In Gornick’s view, what endures in literature, what makes work great, is what she calls wisdom. And which she defines as occasioning recognition. Recognition. In Old English, gecnawan; from which we derive k-now or know in our modern tongue. So Gornick and the etymology both suggest that wisdom arises from recognition, which is a kind of knowing. It seems to me that perhaps the most wide-ranging and baleful development in our collective contemporary life, is the new preponderance of a practice derived from digital technology which treats knowledge and information as synonymous. For while the way to wisdom leads through knowledge, there is no path to wisdom from information.
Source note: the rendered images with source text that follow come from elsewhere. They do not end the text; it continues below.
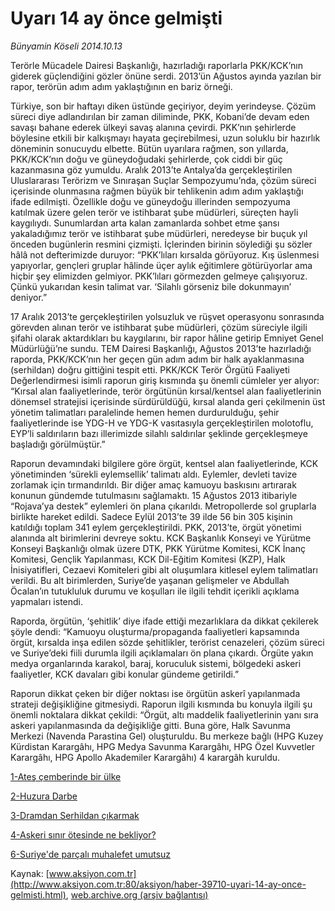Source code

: # Uyarı 14 ay önce gelmişti

*Bünyamin Köseli 2014.10.13*

<div class="pNewsDetailMainContent" itemprop="articleBody">
 <p>
  Terörle Mücadele Dairesi Başkanlığı, hazırladığı raporlarla PKK/KCK’nın giderek güçlendiğini gözler önüne serdi. 2013’ün Ağustos ayında yazılan bir rapor, terörün adım adım yaklaştığının en bariz örneği.
 </p>
 <p>
  Türkiye, son bir haftayı diken üstünde geçiriyor, deyim yerindeyse. Çözüm süreci diye adlandırılan bir zaman diliminde, PKK, Kobani’de devam eden savaşı bahane ederek ülkeyi savaş alanına çevirdi. PKK’nın şehirlerde böylesine etkili bir kalkışmayı hayata geçirebilmesi, uzun soluklu bir hazırlık döneminin sonucuydu elbette. Bütün uyarılara rağmen, son yıllarda, PKK/KCK’nın doğu ve güneydoğudaki şehirlerde, çok ciddi bir güç kazanmasına göz yumuldu. Aralık 2013’te Antalya’da gerçekleştirilen Uluslararası Terörizm ve Sınıraşan Suçlar Sempozyumu’nda, çözüm süreci içerisinde olunmasına rağmen büyük bir tehlikenin adım adım yaklaştığı ifade edilmişti. Özellikle doğu ve güneydoğu illerinden sempozyuma katılmak üzere gelen terör ve istihbarat şube müdürleri, süreçten hayli kaygılıydı. Sunumlardan arta kalan zamanlarda sohbet etme şansı yakaladığımız terör ve istihbarat şube müdürleri, neredeyse bir buçuk yıl önceden bugünlerin resmini çizmişti. İçlerinden birinin söylediği şu sözler hâlâ not defterimizde duruyor: “PKK’lıları kırsalda görüyoruz. Kış üslenmesi yapıyorlar, gençleri gruplar hâlinde üçer aylık eğitimlere götürüyorlar ama hiçbir şey elimizden gelmiyor. PKK’lıları görmezden gelmeye çalışıyoruz. Çünkü yukarıdan kesin talimat var. ‘Silahlı görseniz bile dokunmayın’ deniyor.”
 </p>
 <p>
  17 Aralık 2013’te gerçekleştirilen yolsuzluk ve rüşvet operasyonu sonrasında görevden alınan terör ve istihbarat şube müdürleri, çözüm süreciyle ilgili şifahi olarak aktardıkları bu kaygılarını, bir rapor hâline getirip Emniyet Genel Müdürlüğü’ne sundu. TEM Dairesi Başkanlığı, Ağustos 2013’te hazırladığı raporda, PKK/KCK’nın her geçen gün adım adım bir halk ayaklanmasına (serhildan) doğru gittiğini tespit etti. PKK/KCK Terör Örgütü Faaliyeti Değerlendirmesi isimli raporun giriş kısmında şu önemli cümleler yer alıyor: “Kırsal alan faaliyetlerinde, terör örgütünün kırsal/kentsel alan faaliyetlerinin dönemsel stratejisi içerisinde sürdürüldüğü, kırsal alanda geri çekilmenin üst yönetim talimatları paralelinde hemen hemen durdurulduğu, şehir faaliyetlerinde ise YDG-H ve YDG-K vasıtasıyla gerçekleştirilen molotoflu, EYP’li saldırıların bazı illerimizde silahlı saldırılar şeklinde gerçekleşmeye başladığı görülmüştür.”
 </p>
 <p>
  Raporun devamındaki bilgilere göre örgüt, kentsel alan faaliyetlerinde, KCK yönetiminden ‘sürekli eylemsellik’ talimatı aldı. Eylemler, devleti tavize zorlamak için tırmandırıldı. Bir diğer amaç kamuoyu baskısını artırarak konunun gündemde tutulmasını sağlamaktı. 15 Ağustos 2013 itibariyle “Rojava’ya destek” eylemleri ön plana çıkarıldı. Metropollerde sol gruplarla birlikte hareket edildi. Sadece Eylül 2013’te 39 ilde 56 bin 305 kişinin katıldığı toplam 341 eylem gerçekleştirildi. PKK, 2013’te, örgüt yönetimi alanında alt birimlerini devreye soktu. KCK Başkanlık Konseyi ve Yürütme Konseyi Başkanlığı olmak üzere DTK, PKK Yürütme Komitesi, KCK İnanç Komitesi, Gençlik Yapılanması, KCK Dil-Eğitim Komitesi (KZP), Halk İnisiyatifleri, Cezaevi Komiteleri gibi alt oluşumlara kitlesel eylem talimatları verildi. Bu alt birimlerden, Suriye’de yaşanan gelişmeler ve Abdullah Öcalan’ın tutukluluk durumu ve koşulları ile ilgili tehdit içerikli açıklama yapmaları istendi.
 </p>
 <p>
  Raporda, örgütün, ‘şehitlik’ diye ifade ettiği mezarlıklara da dikkat çekilerek şöyle dendi: “Kamuoyu oluşturma/propaganda faaliyetleri kapsamında örgüt, kırsalda inşa edilen sözde şehitlikler, terörist cenazeleri, çözüm süreci ve Suriye’deki fiili durumla ilgili açıklamaları ön plana çıkardı. Örgüte yakın medya organlarında karakol, baraj, koruculuk sistemi, bölgedeki askeri faaliyetler, KCK davaları gibi konular gündeme getirildi.”
 </p>
 <p>
  Raporun dikkat çeken bir diğer noktası ise örgütün askerî yapılanmada strateji değişikliğine gitmesiydi. Raporun ilgili kısmında bu konuyla ilgili şu önemli noktalara dikkat çekildi: “Örgüt, altı maddelik faaliyetlerinin yanı sıra askeri yapılanmasında da değişikliğe gitti. Buna göre, Halk Savunma Merkezi (Navenda Parastina Gel) oluşturuldu. Bu merkeze bağlı (HPG Kuzey Kürdistan Karargâhı, HPG Medya Savunma Karargâhı, HPG Özel Kuvvetler Karargâhı, HPG Apollo Akademiler Karargâhı) 4 karargâh kuruldu.
 </p>
 <p>
  <a href="http://web.archive.org/web/20150305073520/http://aksiyon.com.tr/aksiyon/haber-39705-ates-cemberinde-bir-ulke.html" target="_self">
   1-Ateş çemberinde bir ülke
  </a>
 </p>
 <p>
  <a href="http://web.archive.org/web/20150305073520/http://aksiyon.com.tr/aksiyon/haber-39707-huzura-darbe.html" target="_self">
   2-Huzura Darbe
  </a>
 </p>
 <p>
  <a href="http://web.archive.org/web/20150305073520/http://aksiyon.com.tr/aksiyon/haber-39708-dramdan-serhildan-cikarmak.html" target="_self">
   3-Dramdan Serhildan çıkarmak
  </a>
 </p>
 <p>
  <a href="http://web.archive.org/web/20150305073520/http://aksiyon.com.tr/aksiyon/haber-39711-askeri-sinirin-otesinde-ne-bekliyor.html" target="_self">
   4-Askeri sınır ötesinde ne bekliyor?
  </a>
 </p>
 <p>
  <a href="http://web.archive.org/web/20150305073520/http://aksiyon.com.tr/aksiyon/haber-39709-suriyede-parcali-muhalefet-umutsuz.html" target="_self">
   6-Suriye'de parçalı muhalefet umutsuz
  </a>
 </p>
</div>


Kaynak: [www.aksiyon.com.tr](http://www.aksiyon.com.tr:80/aksiyon/haber-39710-uyari-14-ay-once-gelmisti.html), [web.archive.org (arşiv bağlantısı)](http://web.archive.org/web/20150305073520/http://www.aksiyon.com.tr:80/aksiyon/haber-39710-uyari-14-ay-once-gelmisti.html)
In our lives today, we are subject to a dominion of endless digital surveillance; to note this fact is not to break any news. And yet, the sheer scale of the domination continues to defy our imaginative embrace. Virtually everything we do, everything we are, is transmuted now into digital information. Our movements in space, our breathing at night, our expenditures and viewing habits, our internet searches, our conversations in the kitchen and in the bedroom, all of it observed by no one in particular, all of it reduced to data parsed for the patterns that will predict our purchases. But the model isn’t simply predictive. It is also influencing. Daniel Kahneman’s important work in behavioral psychology has demonstrated the effectiveness of unconscious priming. Whether you are aware or not that you’ve seen a word, that word affects your decision making. This is the reason that the technology works so effectively. The regime of screens that increasingly comprises the surface area of our daily cognition operates as a delivery system for unconscious priming, the website banners, the promotions tab in your gmail, the Instagram story you swipe through, the brand names glanced in email headings, the words and images insinuated between posts in feeds of various sorts. Otherwise known as advertising technology, or ad tech for short. The ads we don’t particularly pay attention to shape us more than we know, an array of sensory and meaning stimuli barely strong enough to hold our attention, yet working at every moment to adhere us to the platforms.
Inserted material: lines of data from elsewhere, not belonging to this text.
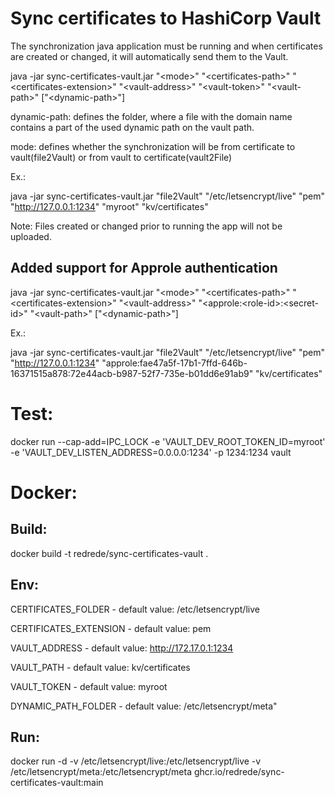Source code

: # Sync certificates to HashiCorp Vault

The synchronization java application must be running and when certificates are created or changed, it will automatically send them to the Vault.

java -jar sync-certificates-vault.jar "&lt;mode&gt;" "&lt;certificates-path&gt;" "&lt;certificates-extension&gt;" "&lt;vault-address&gt;" "&lt;vault-token&gt;" "&lt;vault-path&gt;" ["&lt;dynamic-path&gt;"]

dynamic-path: defines the folder, where a file with the domain name contains a part of the used dynamic path on the vault path.

mode: defines whether the synchronization will be from certificate to vault(file2Vault) or from vault to certificate(vault2File)   

Ex.:

java -jar sync-certificates-vault.jar "file2Vault" "/etc/letsencrypt/live" "pem" "http://127.0.0.1:1234" "myroot" "kv/certificates"

Note: Files created or changed prior to running the app will not be uploaded.

## Added support for Approle authentication

java -jar sync-certificates-vault.jar "&lt;mode&gt;" "&lt;certificates-path&gt;" "&lt;certificates-extension&gt;" "&lt;vault-address&gt;" "&lt;approle:&lt;role-id&gt;:&lt;secret-id&gt;" "&lt;vault-path&gt;" ["&lt;dynamic-path&gt;"]

Ex.:

java -jar sync-certificates-vault.jar "file2Vault" "/etc/letsencrypt/live" "pem" "http://127.0.0.1:1234" "approle:fae47a5f-17b1-7ffd-646b-16371515a878:72e44acb-b987-52f7-735e-b01dd6e91ab9" "kv/certificates"


# Test:

docker run --cap-add=IPC_LOCK -e 'VAULT_DEV_ROOT_TOKEN_ID=myroot' -e 'VAULT_DEV_LISTEN_ADDRESS=0.0.0.0:1234' -p 1234:1234 vault

# Docker:

## Build:

docker build -t redrede/sync-certificates-vault .

## Env:

CERTIFICATES_FOLDER - default value: /etc/letsencrypt/live

CERTIFICATES_EXTENSION - default value: pem

VAULT_ADDRESS - default value: http://172.17.0.1:1234

VAULT_PATH - default value: kv/certificates

VAULT_TOKEN - default value: myroot

DYNAMIC_PATH_FOLDER - default value: /etc/letsencrypt/meta"

## Run:

docker run -d -v /etc/letsencrypt/live:/etc/letsencrypt/live -v /etc/letsencrypt/meta:/etc/letsencrypt/meta ghcr.io/redrede/sync-certificates-vault:main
Adhesiveness. That’s what the technology aspires to achieve, the metric by which it self-regulates and optimizes. The longer we adhere, the longer we stick around, in a show, on YouTube or Facebook, on the New York Times app, the deeper we scroll, the more times we touch our screen, the greater the yield of information, the more effective the influence. We are only starting to understand just how intentional all of this has become, just how engineered for maximum engagement the platforms are. In fact, the platforms have been built, and are still being optimized, to keep us glued, to keep us engaged.
Merchants of attention have learned that nothing adheres us to their attention traps like emotion, and that some emotions are stickier than others. The new and alluring, the surpassingly cute. The frenzied thrill at the prospect of conflict or violence. The misfortune of others. Perhaps most emblematically, the expression of our anger, rightful or hateful. All of this lights up a part of our brain that will not release us from its tyranny. Our fingertips seek it. To say that we are addicts is not even to measure the magnitude of what is happening.
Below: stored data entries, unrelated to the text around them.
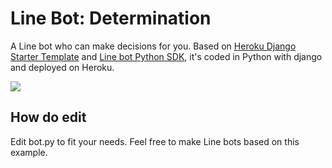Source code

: # Line Bot: Determination
A Line bot who can make decisions for you. Based on [Heroku Django Starter Template](https://github.com/heroku/heroku-django-template) and [Line bot Python SDK](https://github.com/studio3104/line-bot-sdk-python), it's coded in Python with django and deployed on Heroku.

![](https://images.plurk.com/57P0R80aJHbv9GcTjQ14C0.jpg)

## How do edit
Edit bot.py to fit your needs. Feel free to make Line bots based on this example.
The system is built to keep us engaged, to keep that neurochemical leak of dopamine steadily coursing, and it operates with a premium on efficiency, which is to say, the platforms optimize for performance based on empirical feedback. An early architect of the ad tech model writes that the largest monolingual dictionary in the world, the Woordenboeck of the Dutch language, with over 430,000 entries, is “dwarfed by the size of the keyword lists maintained by search engine markets. Like a stock portfolio manager, who keeps a set of assets with current prices, the search engine maintains encyclopedic word lists along with dollar-sign values, and constantly adjusts bids to reflect realized performance.”
“divorce lawyer in reno” /cost per click $1.45 /revenue per click $0.90
“nevada cheap divorce” /cost per click $0.75 /revenue per click $1.10
“nevada divorce lawyer” /cost per click $5.55 /revenue per click $2.75
The most expensive word in the English language? Mesothelioma. A decade ago, attorneys seeking damages and making fortunes on contingency fees bid up the value of this word as high a $90 per click. It would be hard to print money faster than these ad tech auction markets can make it.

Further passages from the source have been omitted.